Before I list the articles, and give a brief synopsis for each, I want to acknowledge that this effort is by definition incomplete, and somewhat subjective. There are many articles that could have been chosen, but these five articles have held up well, and will likely continue to hold up well in the future. Also, the articles were chosen for their broad treatment of the technology and it’s potential societal impact.
- Why Bitcoin Matters — Marc Andreessen
- The Dawn of Trustworthy Computing — Nick Szabo
- Bitcoin and Blockchain: Two Revolutions for the Price of One? — Richard Brown
- Programmable Blockchains in Context — Vinay Gupta
- Money, Blockchains, and Social Scalability — Nick Szabo
If you read these five articles you should have a decent sense of what a blockchain is, what cryptocurrency is, and why those things may have a very large impact on how trust is managed in our world. I highly recommend you read the articles in the listed order, so you can build on the themes laid out in each article.
Marc Andreessen, the cofounder of Netscape and of az16, lays out the case for why Bitcoin is an important invention, but also dives into the business case for Bitcoin and other cryptocurrencies. This editorial is a good entry point to understanding the “so what” of cryptocurrency.
Nick Szabo’s entire blog, “Unenumerated”, is worth checking out given the breadth of topics covered, but also the depth Szabo goes into for each topic. This post gives you a full picture of how much we trust computers to behave in certain ways, and why a new way of managing trust enabled by blockchain may change many facets of society.
If you’re feeling ambitious, make sure to check out his “Wet code and dry” post that he links to at the bottom of the post.
Richard Brown is the head of technology at R3 where he is working on rebuilding finance with distributed ledger technology. In this post, Brown masterfully explains why large organizations are intrigued by blockchain, but not necessarily Bitcoin. The rest of Brown’s blog covering concepts in finance and where things are heading is worth your time.
Vinay Gupta helped coordinate the release of Ethereum in 2015. In this post, he lays the foundation for why something like Ethereum is compelling by giving a history of the technology that came before blockchain. This post is a great primer on how humans have managed data in the digital age.
Bonus post: check out Gupta’s “A Brief History of Blockchain” at the Harvard Business Review.

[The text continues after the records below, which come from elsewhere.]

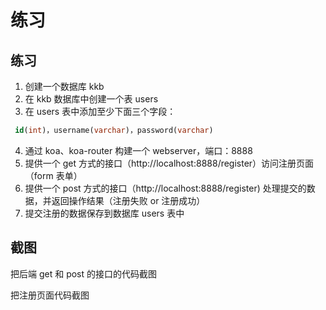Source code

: # 练习

## 练习

1. 创建一个数据库 kkb
2. 在 kkb 数据库中创建一个表 users
3. 在 users 表中添加至少下面三个字段：

```sql
​ id(int)，username(varchar)，password(varchar)
```

4. 通过 koa、koa-router 构建一个 webserver，端口：8888
5. 提供一个 get 方式的接口（http://localhost:8888/register）访问注册页面（form 表单）
6. 提供一个 post 方式的接口（http://localhost:8888/register) 处理提交的数据，并返回操作结果（注册失败 or 注册成功）
7. 提交注册的数据保存到数据库 users 表中

## 截图

把后端 get 和 post 的接口的代码截图

把注册页面代码截图
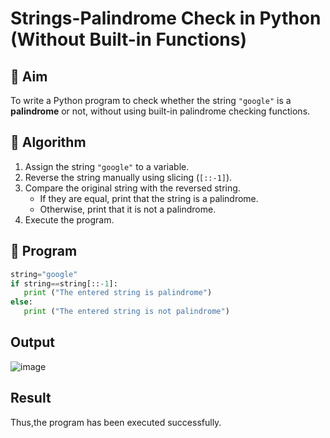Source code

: # Strings-Palindrome Check in Python (Without Built-in Functions)

## 🎯 Aim
To write a Python program to check whether the string `"google"` is a **palindrome** or not, without using built-in palindrome checking functions.

## 🧠 Algorithm
1. Assign the string `"google"` to a variable.
2. Reverse the string manually using slicing (`[::-1]`).
3. Compare the original string with the reversed string.
   - If they are equal, print that the string is a palindrome.
   - Otherwise, print that it is not a palindrome.
4. Execute the program.

## 🧾 Program
```python
string="google"
if string==string[::-1]:
   print ("The entered string is palindrome") 
else:
   print ("The entered string is not palindrome")
```

## Output
![image](https://github.com/user-attachments/assets/65c2b569-98d9-415b-82a6-cf0148ad1b77)

## Result
Thus,the program has been executed successfully.
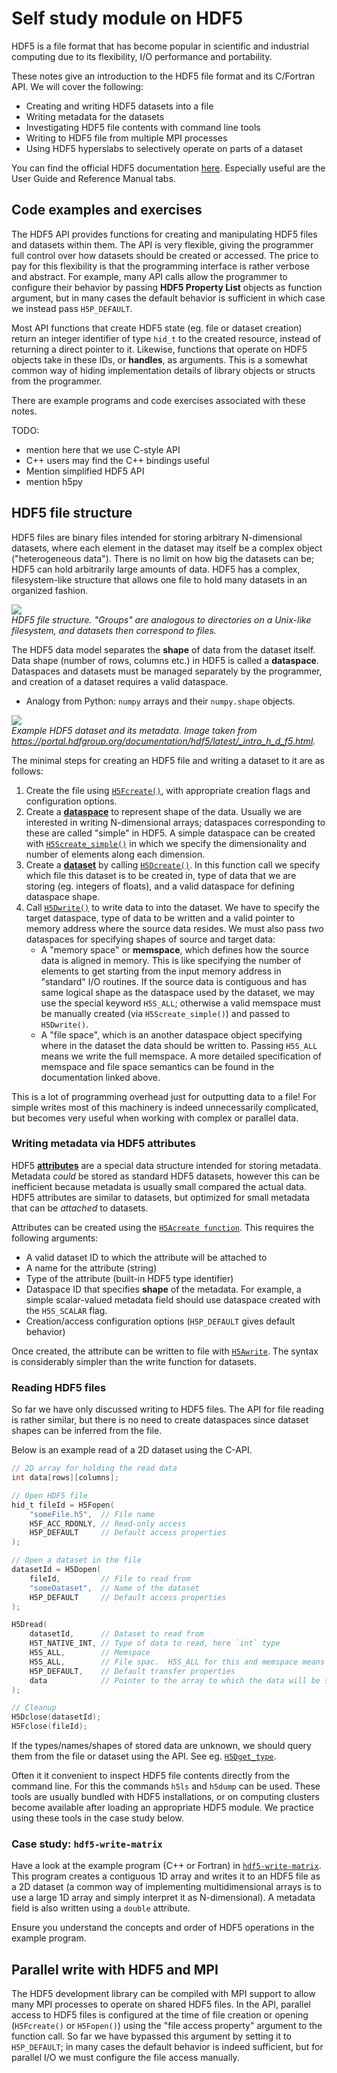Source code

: # Self study module on HDF5

HDF5 is a file format that has become popular in scientific and industrial computing due to its flexibility, I/O performance and portability.

These notes give an introduction to the HDF5 file format and its C/Fortran API.
We will cover the following:
- Creating and writing HDF5 datasets into a file
- Writing metadata for the datasets
- Investigating HDF5 file contents with command line tools
- Writing to HDF5 file from multiple MPI processes
- Using HDF5 hyperslabs to selectively operate on parts of a dataset

You can find the official HDF5 documentation [here](https://support.hdfgroup.org/documentation/hdf5/latest/index.html). Especially useful are the User Guide and Reference Manual tabs.

## Code examples and exercises

The HDF5 API provides functions for creating and manipulating HDF5 files and datasets within them. The API is very flexible, giving the programmer full control over how datasets should be created or accessed. The price to pay for this flexibility is that the programming interface is rather verbose and abstract. For example, many API calls allow the programmer to configure their behavior by passing **HDF5 Property List** objects as function argument, but in many cases the default behavior is sufficient in which case we instead pass `H5P_DEFAULT`.

Most API functions that create HDF5 state (eg. file or dataset creation) return an integer identifier of type `hid_t` to the created resource, instead of returning a direct pointer to it. Likewise, functions that operate on HDF5 objects take in these IDs, or **handles**, as arguments. This is a somewhat common way of hiding implementation details of library objects or structs from the programmer.

There are example programs and code exercises associated with these notes.

TODO:
- mention here that we use C-style API
- C++ users may find the C++ bindings useful
- Mention simplified HDF5 API
- mention h5py

## HDF5 file structure

HDF5 files are binary files intended for storing arbitrary N-dimensional datasets, where each element in the dataset may itself be a complex object ("heterogeneous data").
There is no limit on how big the datasets can be; HDF5 can hold arbitrarily large amounts of data.
HDF5 has a complex, filesystem-like structure that allows one file to hold many datasets in an organized fashion.

![](./img/hdf5_structure.png)  
*HDF5 file structure. "Groups" are analogous to directories on a Unix-like filesystem, and datasets then correspond to files.*


The HDF5 data model separates the **shape** of data from the dataset itself. Data shape (number of rows, columns etc.) in HDF5 is called a **dataspace**. Dataspaces and datasets must be managed separately by the programmer, and creation of a dataset requires a valid dataspace.
- Analogy from Python: `numpy` arrays and their `numpy.shape` objects.

![](./img/hdf5_dataset.png)  
*Example HDF5 dataset and its metadata. Image taken from https://portal.hdfgroup.org/documentation/hdf5/latest/_intro_h_d_f5.html.*

The minimal steps for creating an HDF5 file and writing a dataset to it are as follows:
1. Create the file using [`H5Fcreate()`](https://docs.hdfgroup.org/archive/support/HDF5/doc/RM/RM_H5F.html#File-Create), with appropriate creation flags and configuration options.
2. Create a [**dataspace**](https://support.hdfgroup.org/documentation/hdf5/latest/group___h5_s.html#ga8e35eea5738b4805856eac7d595254ae) to represent shape of the data. Usually we are interested in writing N-dimensional arrays; dataspaces corresponding to these are called "simple" in HDF5. A simple dataspace can be created with [`H5Screate_simple()`](https://support.hdfgroup.org/documentation/hdf5/latest/group___h5_s.html#ga8e35eea5738b4805856eac7d595254ae) in which we specify the dimensionality and number of elements along each dimension.
3. Create a [**dataset**](https://support.hdfgroup.org/documentation/hdf5/latest/_h5_d__u_g.html) by calling [`H5Dcreate()`](https://docs.hdfgroup.org/archive/support/HDF5/doc/RM/RM_H5D.html#Dataset-Create). In this function call we specify which file this dataset is to be created in, type of data that we are storing (eg. integers of floats), and a valid dataspace for defining dataspace shape.
4. Call [`H5Dwrite()`](https://docs.hdfgroup.org/archive/support/HDF5/doc/RM/RM_H5D.html#Dataset-Write) to write data to into the dataset. We have to specify the target dataspace, type of data to be written and a valid pointer to memory address where the source data resides. We must also pass _two_ dataspaces for specifying shapes of source and target data:
    - A "memory space" or **memspace**, which defines how the source data is aligned in memory. This is like specifying the number of elements to get starting from the input memory address in "standard" I/O routines. If the source data is contiguous and has same logical shape as the dataspace used by the dataset, we may use the special keyword `H5S_ALL`; otherwise a valid memspace must be manually created (via `H5Screate_simple()`) and passed to `H5Dwrite()`.
    - A "file space", which is an another dataspace object specifying where in the dataset the data should be written to. Passing `H5S_ALL` means we write the full memspace.
A more detailed specification of memspace and file space semantics can be found in the documentation linked above.

This is a lot of programming overhead just for outputting data to a file! For simple writes most of this machinery is indeed unnecessarily complicated, but becomes very useful when working with complex or parallel data.

### Writing metadata via HDF5 attributes

HDF5 [**attributes**](https://portal.hdfgroup.org/documentation/hdf5/latest/_h5_a__u_g.html) are a special data structure intended for storing metadata. Metadata *could* be stored as standard HDF5 datasets, however this can be inefficient because metadata is usually small compared the actual data. HDF5 attributes are similar to datasets, but optimized for small metadata that can be *attached* to datasets.

Attributes can be created using the [`H5Acreate function`](https://docs.hdfgroup.org/archive/support/HDF5/doc/RM/RM_H5A.html#Annot-Create). This requires the following arguments:
- A valid dataset ID to which the attribute will be attached to
- A name for the attribute (string)
- Type of the attribute (built-in HDF5 type identifier)
- Dataspace ID that specifies **shape** of the metadata. For example, a simple scalar-valued metadata field should use dataspace created with the `H5S_SCALAR` flag.
- Creation/access configuration options (`H5P_DEFAULT` gives default behavior)

Once created, the attribute can be written to file with [`H5Awrite`](https://docs.hdfgroup.org/archive/support/HDF5/doc/RM/RM_H5A.html#Annot-Write). The syntax is considerably simpler than the write function for datasets.

### Reading HDF5 files

So far we have only discussed writing to HDF5 files. The API for file reading is rather similar, but there is no need to
create dataspaces since dataset shapes can be inferred from the file.

Below is an example read of a 2D dataset using the C-API.
```c
// 2D array for holding the read data
int data[rows][columns];

// Open HDF5 file
hid_t fileId = H5Fopen(
    "someFile.h5",  // File name
    H5F_ACC_RDONLY, // Read-only access
    H5P_DEFAULT     // Default access properties
);   

// Open a dataset in the file
datasetId = H5Dopen(
    fileId,         // File to read from
    "someDataset",  // Name of the dataset
    H5P_DEFAULT     // Default access properties
);

H5Dread(
    datasetId,      // Dataset to read from
    H5T_NATIVE_INT, // Type of data to read, here `int` type
    H5S_ALL,        // Memspace
    H5S_ALL,        // File spac.  H5S_ALL for this and memspace means we read the full dataset
    H5P_DEFAULT,    // Default transfer properties
    data            // Pointer to the array to which the data will be stored
);

// Cleanup
H5Dclose(datasetId);
H5Fclose(fileId);
```
If the types/names/shapes of stored data are unknown, we should query them from the file or dataset using the API. See eg. [`H5Dget_type`](https://docs.hdfgroup.org/archive/support/HDF5/doc/RM/RM_H5D.html#Dataset-GetType).

Often it it convenient to inspect HDF5 file contents directly from the command line. For this the commands `h5ls` and `h5dump` can be used. These tools are usually bundled with HDF5 installations, or on computing clusters become available after loading an appropriate HDF5 module. We practice using these tools in the case study below.

### Case study: `hdf5-write-matrix`

Have a look at the example program (C++ or Fortran) in [`hdf5-write-matrix`](hdf5-write-matrix/). This program creates a contiguous 1D array and writes it to an HDF5 file as a 2D dataset (a common way of implementing multidimensional arrays is to use a large 1D array and simply interpret it as N-dimensional). A metadata field is also written using a `double` attribute.

Ensure you understand the concepts and order of HDF5 operations in the example program.


## Parallel write with HDF5 and MPI

The HDF5 development library can be compiled with MPI support to allow many MPI processes to operate on shared HDF5 files. In the API, parallel access to HDF5 files is configured at the time of file creation or opening (`H5Fcreate()` or `H5Fopen()`) using the "file access property" argument to the function call. So far we have bypassed this argument by setting it to `H5P_DEFAULT`; in many cases the default behavior is indeed sufficient, but for parallel I/O we must configure the file access manually.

Lastly, we have another Szabo blog post. I told you his blog was worthwhile. In this post, Szabo tackles issues of scalability related to blockchain, in particular, the issue of social scalability, which he defines as:
“the ability of an institution –- a relationship or shared endeavor, in which multiple people repeatedly participate, and featuring customs, rules, or other features which constrain or motivate participants’ behaviors — to overcome shortcomings in human minds and in the motivating or constraining aspects of said institution that limit who or how many can successfully participate.”
This is the longest post, but arguably the most important of the five.
If you read these five blog posts you will not know everything there is to know about blockchain, cryptocurrency, and smart contracts. You will, however, have a very good handle on the basics, and should be able to understand the promise of this new technology class.